She sat there, racking her brain, the smudge of Oakland at her back, staring across the bay at the smudge of Ban Francisco. Yet the sun was good; the wind was good, as was the keen salt air in her nostrils; the blue sky, flecked with clouds, was good. All the natural world was right, and sensible, and beneficent. It was the man-world that was wrong, and mad, and horrible. Why were the stupid stupid? Was it a law of God? No; it could not be. God had made the wind, and air, and sun. The man-world was made by man, and a rotten job it was. Yet, and she remembered it well, the teaching in the orphan asylum, God had made everything. Her mother, too, had believed this, had believed in this God. Things could not be different. It was ordained.

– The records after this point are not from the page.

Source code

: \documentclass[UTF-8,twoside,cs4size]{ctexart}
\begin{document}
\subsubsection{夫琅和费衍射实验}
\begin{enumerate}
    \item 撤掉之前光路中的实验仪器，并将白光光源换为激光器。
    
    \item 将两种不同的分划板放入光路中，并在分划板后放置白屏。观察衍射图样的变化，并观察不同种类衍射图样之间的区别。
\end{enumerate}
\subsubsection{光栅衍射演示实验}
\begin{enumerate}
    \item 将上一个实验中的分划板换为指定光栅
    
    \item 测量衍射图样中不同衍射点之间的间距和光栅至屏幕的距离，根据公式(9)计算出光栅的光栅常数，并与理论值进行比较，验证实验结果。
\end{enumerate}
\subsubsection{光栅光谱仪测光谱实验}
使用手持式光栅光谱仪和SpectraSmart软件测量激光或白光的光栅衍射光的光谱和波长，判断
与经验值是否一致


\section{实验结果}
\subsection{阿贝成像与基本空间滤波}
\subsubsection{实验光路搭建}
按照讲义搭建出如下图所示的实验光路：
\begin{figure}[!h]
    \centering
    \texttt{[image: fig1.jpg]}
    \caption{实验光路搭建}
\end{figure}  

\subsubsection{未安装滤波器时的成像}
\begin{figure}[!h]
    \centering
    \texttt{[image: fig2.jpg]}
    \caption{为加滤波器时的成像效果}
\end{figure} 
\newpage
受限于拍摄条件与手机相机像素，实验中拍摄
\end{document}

For a time Saxon sat crushed, helpless. Then smoldered protest, revolt. Vainly she asked why God had it in for her. What had she done to deserve such fate? She briefly reviewed her life in quest of deadly sins committed, and found them not. She had obeyed her mother; obeyed Cady, the saloon-keeper, and Cady's wife; obeyed the matron and the other women in the orphan asylum; obeyed Tom when she came to live in his house, and never run in the streets because he didn't wish her to. At school she had always been honorably promoted, and never had her deportment report varied from one hundred per cent. She had worked from the day she left school to the day of her marriage. She had been a good worker, too. The little Jew who ran the paper box factory had almost wept when she quit. It was the same at the cannery. She was among the high-line weavers when the jute mills closed down. I And she had kept straight. It was not as if she had been ugly or unattractive. She had known her temptations and encountered her dangers. The fellows had been crazy about her. They had run after her, fought over her, in a way to turn most girls' heads. But she had kept straight. And then had come Billy, her reward. She had devoted herself to him, to his house, to all that would nourish his love; and now she and Billy were sinking down into this senseless vortex of misery and heartbreak of the man-made world.
No, God was not responsible. She could have made a better world herself--a finer, squarer world. This being so, then there was no God. God could not make a botch. The matron had been wrong, her mother had been wrong. Then there was no immortality, and Bert, wild and crazy Bert, falling at her front gate with his foolish death-cry, was right. One was a long time dead.
Looking thus at life, shorn of its superrational sanctions, Saxon floundered into the morass of pessimism. There was no justification for right conduct in the universe, no square deal for her who had earned reward, for the millions who worked like animals, died like animals, and were a long time and forever dead. Like the hosts of more learned thinkers before her, she concluded that the universe was unmoral and without concern for men.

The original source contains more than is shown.